The new year is fast approaching, and here in the United States, we celebrate with fireworks, a toast to good health, and staying up until midnight (if you can manage to stay up that late!).
In other cultures, the New Year is a much longer celebration, with rich traditions dating back thousands of years. One of those traditions is the Chinese New Year, also called the Lunar New Year or the Spring Festival.
This fascinating tradition makes for many unique hands-on crafts and activities for your little ones – plus, you can use it as a jumping-off point to study the rest of ancient China as a whole!
Let’s briefly dig into the history of the Chinese New Year and how, with our Great Empires Activity Study, you can teach your kids about other aspects of Chinese culture.
The History of the Chinese New Year
The Chinese New Year is an ancient celebration that takes place in China and other Chinese communities every year, lasting approximately 15 days.
You may have also heard this event referred to as the Lunar New Year since the celebration follows the moon’s phases – starting with the new moon and ending with the full moon.
The celebration is also referred to as the Spring Festival because it marks the end of winter and the beginning of spring. Many Chinese cultures use this time to wind down and rest and even take the entire week off from work (sounds pretty nice, huh?).
But what exactly kicked off this historical Chinese tradition?
As you know, many ancient celebrations come with a story to tell. In this case, legend has it that thousands of years ago, a monster named Nian, which can be translated as “Year,” would attack Chinese villages at the start of the new year. Luckily, the villagers learned that the monster had some weaknesses – loud noises and bright light (specifically the color red).
Every year, the villagers would ward off this monster, which has become a metaphor for “bad luck,” with firework shows, firecrackers, red apparel, and decorations like lanterns. Another Chinese New Year tradition includes giving children money in lucky red envelopes as a good luck wish for the coming year.
Speaking of good luck, you’ve probably seen dragons associated with this holiday. Since the dragon symbolizes good luck in Chinese culture, the Chinese New Year celebration ends with a long and colorful dragon parading the street with dancing villagers.
Other Chinese New Year traditions include the Lantern Festival, where beautiful lanterns are hung across the village and in temples.

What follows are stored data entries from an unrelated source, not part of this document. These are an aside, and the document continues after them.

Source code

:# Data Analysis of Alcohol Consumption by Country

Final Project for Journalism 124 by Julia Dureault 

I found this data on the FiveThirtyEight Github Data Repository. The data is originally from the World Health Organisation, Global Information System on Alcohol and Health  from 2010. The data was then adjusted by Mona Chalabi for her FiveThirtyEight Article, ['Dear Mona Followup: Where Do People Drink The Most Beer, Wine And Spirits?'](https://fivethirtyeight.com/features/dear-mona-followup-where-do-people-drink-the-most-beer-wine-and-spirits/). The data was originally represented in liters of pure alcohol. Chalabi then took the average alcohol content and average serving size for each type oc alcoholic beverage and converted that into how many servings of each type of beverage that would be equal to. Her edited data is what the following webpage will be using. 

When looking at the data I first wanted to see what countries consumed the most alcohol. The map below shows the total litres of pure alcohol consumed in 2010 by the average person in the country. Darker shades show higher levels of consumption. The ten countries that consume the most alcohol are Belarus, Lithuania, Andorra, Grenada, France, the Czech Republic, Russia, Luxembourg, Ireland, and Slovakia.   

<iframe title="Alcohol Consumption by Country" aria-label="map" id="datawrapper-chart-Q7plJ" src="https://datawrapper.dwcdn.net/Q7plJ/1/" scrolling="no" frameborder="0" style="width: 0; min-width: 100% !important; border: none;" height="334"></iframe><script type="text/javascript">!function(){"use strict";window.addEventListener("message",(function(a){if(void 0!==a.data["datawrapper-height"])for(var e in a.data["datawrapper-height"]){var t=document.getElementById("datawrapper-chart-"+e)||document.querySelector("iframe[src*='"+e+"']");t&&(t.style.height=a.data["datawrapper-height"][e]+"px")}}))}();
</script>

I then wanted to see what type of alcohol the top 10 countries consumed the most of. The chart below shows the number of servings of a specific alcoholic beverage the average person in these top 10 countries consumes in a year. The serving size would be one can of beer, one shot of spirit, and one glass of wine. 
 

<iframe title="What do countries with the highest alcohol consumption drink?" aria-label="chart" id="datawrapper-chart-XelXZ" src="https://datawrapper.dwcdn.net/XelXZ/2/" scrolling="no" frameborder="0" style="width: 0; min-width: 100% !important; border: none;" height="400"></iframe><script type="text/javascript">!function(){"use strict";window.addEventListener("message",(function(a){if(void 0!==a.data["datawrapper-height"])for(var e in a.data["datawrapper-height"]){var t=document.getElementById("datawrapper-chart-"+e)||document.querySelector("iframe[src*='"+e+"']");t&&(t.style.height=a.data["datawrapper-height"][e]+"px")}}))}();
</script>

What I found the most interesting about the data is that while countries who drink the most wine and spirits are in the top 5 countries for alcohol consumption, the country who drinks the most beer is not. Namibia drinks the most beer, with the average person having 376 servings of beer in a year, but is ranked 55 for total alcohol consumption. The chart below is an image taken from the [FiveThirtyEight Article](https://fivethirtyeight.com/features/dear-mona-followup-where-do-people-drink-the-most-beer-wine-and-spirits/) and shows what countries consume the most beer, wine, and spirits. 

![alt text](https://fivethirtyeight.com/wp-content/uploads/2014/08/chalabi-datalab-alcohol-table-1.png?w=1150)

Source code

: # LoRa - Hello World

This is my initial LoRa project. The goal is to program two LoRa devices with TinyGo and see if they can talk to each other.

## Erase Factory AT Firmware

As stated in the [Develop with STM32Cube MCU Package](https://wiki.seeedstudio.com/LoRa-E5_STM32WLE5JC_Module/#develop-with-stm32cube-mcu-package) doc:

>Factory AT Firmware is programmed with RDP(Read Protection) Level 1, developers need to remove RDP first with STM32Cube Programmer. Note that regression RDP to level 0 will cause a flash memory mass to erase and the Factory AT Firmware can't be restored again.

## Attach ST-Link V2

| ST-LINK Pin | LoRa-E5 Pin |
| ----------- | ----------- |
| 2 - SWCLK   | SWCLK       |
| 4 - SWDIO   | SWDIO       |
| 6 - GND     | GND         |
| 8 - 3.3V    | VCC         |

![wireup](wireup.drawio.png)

Many people also make special foods during this week-long tradition, one of the most famous being spring rolls. These delicious rolls symbolize the beginning of spring and bring blessings by warding off evil spirits with pungent ingredients like onions, garlic, and leeks.
In fact, we have a tasty spring roll recipe you can whip up with your kids so they can get a real taste of authentic Chinese New Year food. After all, we’re big believers in using historical food to engage children in a hands-on and creative way.
How to Teach Children About the Chinese New Year
There are so many Chinese New Year decorations and traditions you can use as a way to teach your children about the interesting and historical celebration.
Did you know that this coming year (2023) is the year of the rabbit?
The Chinese horoscope is deeply rooted in culture, and each new year is given a symbolic animal to represent its fortune. This coming year is associated with the water rabbit, which is a sign of longevity, peace, prosperity, and hope.
With that said, you can incorporate the rabbit into various Chinese New Year decorations. Some decoration ideas include making homemade lanterns, handing out red envelopes, or creating a colorful dragon to parade around your living room!
But why stop learning about Chinese culture and tradition at Chinese New Year? The best part about seasonal holidays is that you can use them as a jumping-off point for learning about broader topics.
Our Great Empires Activity Study delves into China as a whole, a few of its dynasties, the Great Wall, and so much more!
How Will You Bring in the New Year?
The Chinese New Year is filled with abundant history and tradition, so why not take a break from your regular studies and learn about it? Your kiddos are bound to have a blast, plus it may spark their interest in learning more about ancient cultures from around the world.